Писатели земли Уральской
   
главнаядля школьников 5-9 классовМихеева (Сон) Т. В.
 
 

Михеева Тамара Витальевна

Тексты произведений

Михеева, Т. В. Асино лето / Т. В. Михеева. — Челябинск: ООО "Алим", Изд-во Марины Волковой, 2008. — 182 с.

История о том, как обыкновенная девочка стала волшебницей. А еще о том, что каждый из нас способен творить чудеса.


История первая. Васька. Ночные разговоры

Я читала. В открытое окно лился свет огромной, почти полной луны и фонарей. Фонари стояли у каждого корпуса, высокие, старинные, в чугунных наколпачниках, они делали лагерь похожим на старый город. Больше ничего особенного в этом лагере и не было. От фонарей и луны было светло, и я не зажигала в холле свет. Три часа ночи. Лень читать и спать охота. Сбежать, что ли, с дежурства? Все равно они давно уже спят.

Будто в ответ на мою смелую мысль на мальчишеской половине скрипнула дверь и зашлепали босые ноги. Силуэт с растрепанной шевелюрой не узнать было невозможно.

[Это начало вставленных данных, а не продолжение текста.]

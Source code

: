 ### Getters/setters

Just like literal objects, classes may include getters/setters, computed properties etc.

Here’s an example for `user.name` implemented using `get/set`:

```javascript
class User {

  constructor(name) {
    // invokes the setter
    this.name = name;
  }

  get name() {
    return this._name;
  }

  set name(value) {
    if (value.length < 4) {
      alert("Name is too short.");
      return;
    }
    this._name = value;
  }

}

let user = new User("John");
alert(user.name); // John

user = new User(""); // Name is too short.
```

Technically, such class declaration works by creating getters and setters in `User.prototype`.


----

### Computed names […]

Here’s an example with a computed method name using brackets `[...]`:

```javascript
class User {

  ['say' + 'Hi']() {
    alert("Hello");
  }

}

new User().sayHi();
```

— Далеко собрался, Василий? — поинтересовалась я. Васькина тень на стене дернулась, но он, видимо, тут же понял, что сбегать — себе дороже, прятаться — бесполезно. Да и зачем? Началась наша привычная игра. Васька вздохнул и соврал:

— А я это... в туалет.

— Не кричи, — попросила я. — А что, ваш туалет не работает? Я знала, что там все в порядке, и Василий это тоже знал.

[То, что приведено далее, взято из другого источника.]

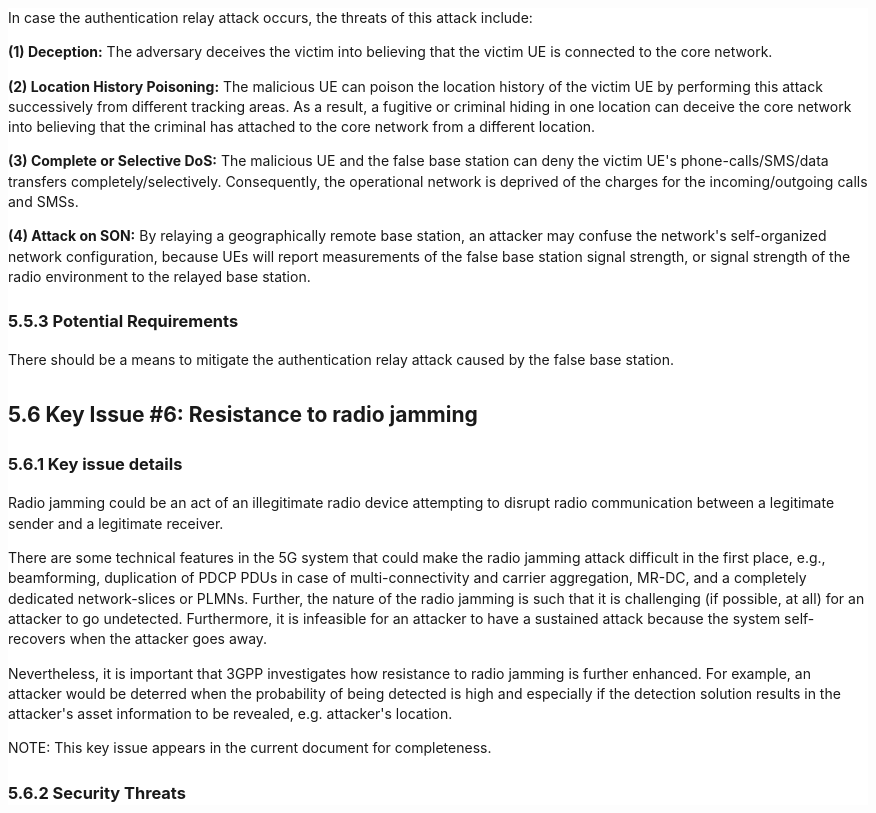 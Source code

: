 In case the authentication relay attack occurs, the threats of this
attack include:

**(1) Deception:** The adversary deceives the victim into believing that
the victim UE is connected to the core network.

**(2) Location History Poisoning:** The malicious UE can poison the
location history of the victim UE by performing this attack successively
from different tracking areas. As a result, a fugitive or criminal
hiding in one location can deceive the core network into believing that
the criminal has attached to the core network from a different location.

**(3) Complete or Selective DoS:** The malicious UE and the false base
station can deny the victim UE's phone-calls/SMS/data transfers
completely/selectively. Consequently, the operational network is
deprived of the charges for the incoming/outgoing calls and SMSs.

**(4) Attack on SON:** By relaying a geographically remote base station,
an attacker may confuse the network's self-organized network
configuration, because UEs will report measurements of the false base
station signal strength, or signal strength of the radio environment to
the relayed base station.

### 5.5.3 Potential Requirements

There should be a means to mitigate the authentication relay attack
caused by the false base station.

5.6 Key Issue \#6: Resistance to radio jamming
----------------------------------------------

### 5.6.1 Key issue details

Radio jamming could be an act of an illegitimate radio device attempting
to disrupt radio communication between a legitimate sender and a
legitimate receiver.

There are some technical features in the 5G system that could make the
radio jamming attack difficult in the first place, e.g., beamforming,
duplication of PDCP PDUs in case of multi-connectivity and carrier
aggregation, MR-DC, and a completely dedicated network-slices or PLMNs.
Further, the nature of the radio jamming is such that it is challenging
(if possible, at all) for an attacker to go undetected. Furthermore, it
is infeasible for an attacker to have a sustained attack because the
system self-recovers when the attacker goes away.

Nevertheless, it is important that 3GPP investigates how resistance to
radio jamming is further enhanced. For example, an attacker would be
deterred when the probability of being detected is high and especially
if the detection solution results in the attacker\'s asset information
to be revealed, e.g. attacker\'s location.

NOTE: This key issue appears in the current document for completeness.

### 5.6.2 Security Threats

— Ну, Ма-а-аша... я время хотел посмотреть, а там темно.

"Ну-ну,— мысленно покачала я головой, — не умеешь врать, Васенька!"

— Иди сюда.

— А чего? — ощетинился тут же Васька.

— Да ничего. Я тоже время посмотрю. Мои остановились.

Васька засопел, пряча руку за спину, и пробормотал, почти сдаваясь:

— А мои тоже... ну... тоже сломались.

— Вася, тебя в школе учили, что врать нехорошо?

— Не-а, — дурашливо ответил он и подошел. Чует, нахаленок, что опасность миновала.

— Садись, — сказала я, закрывая окно. Простудится еще, вон какой разгоряченный ото сна. — Не спится?

— Бессонница, — смешно, по-взрослому вздохнул Васька. Попытался пригладить вихры, но безуспешно. Волосы у Васьки черные, кудрявые. За первую смену оброс. Я ему говорила, чтобы постригся, но он и на вторую смену приехал лохматым. Заявил сразу:

— А я теперь в твой отряд пойду!

Нельзя сказать, чтобы я обрадовалась и от счастья делала сальто-мортале. Всю первую смену, когда я работала на самом младшем отряде, Васька ходил за мной по пятам, все норовил помочь и пытался быть пай-мальчиком (особенно если я посмотрю построже), но характер у него все-таки не сахар, а темперамент такой, что хватило бы на десять мальчишек. Поэтому к Васькиному заявлению я отнеслась настороженно: одно дело, когда этот чертенок приходит в гости и за него ни отвечать не надо, ни спать укладывать, и совсем другое, когда он у тебя в отряде. Но все-таки Васька — это Васька, и с самых первых дней у нас с ним сложились самые полюбовные отношения. Он, правда, грустил поначалу, а однажды спросил меня:

— Маша, а почему та девочка не приехала? Ну, у тебя в отряде была, Ленка. Помнишь?

Ленка как Ленка. Семилетняя девчушка с глазами-смородинками.

— У нее глаза грустные, — сказал Васька серьезно, — может, ее обижает кто?

— Да нет, — пожала я плечами. Сдалась ему эта Ленка!

— Я бы ее нарисовал, если б умел. Знаешь как? В красном сарафане и косыночке.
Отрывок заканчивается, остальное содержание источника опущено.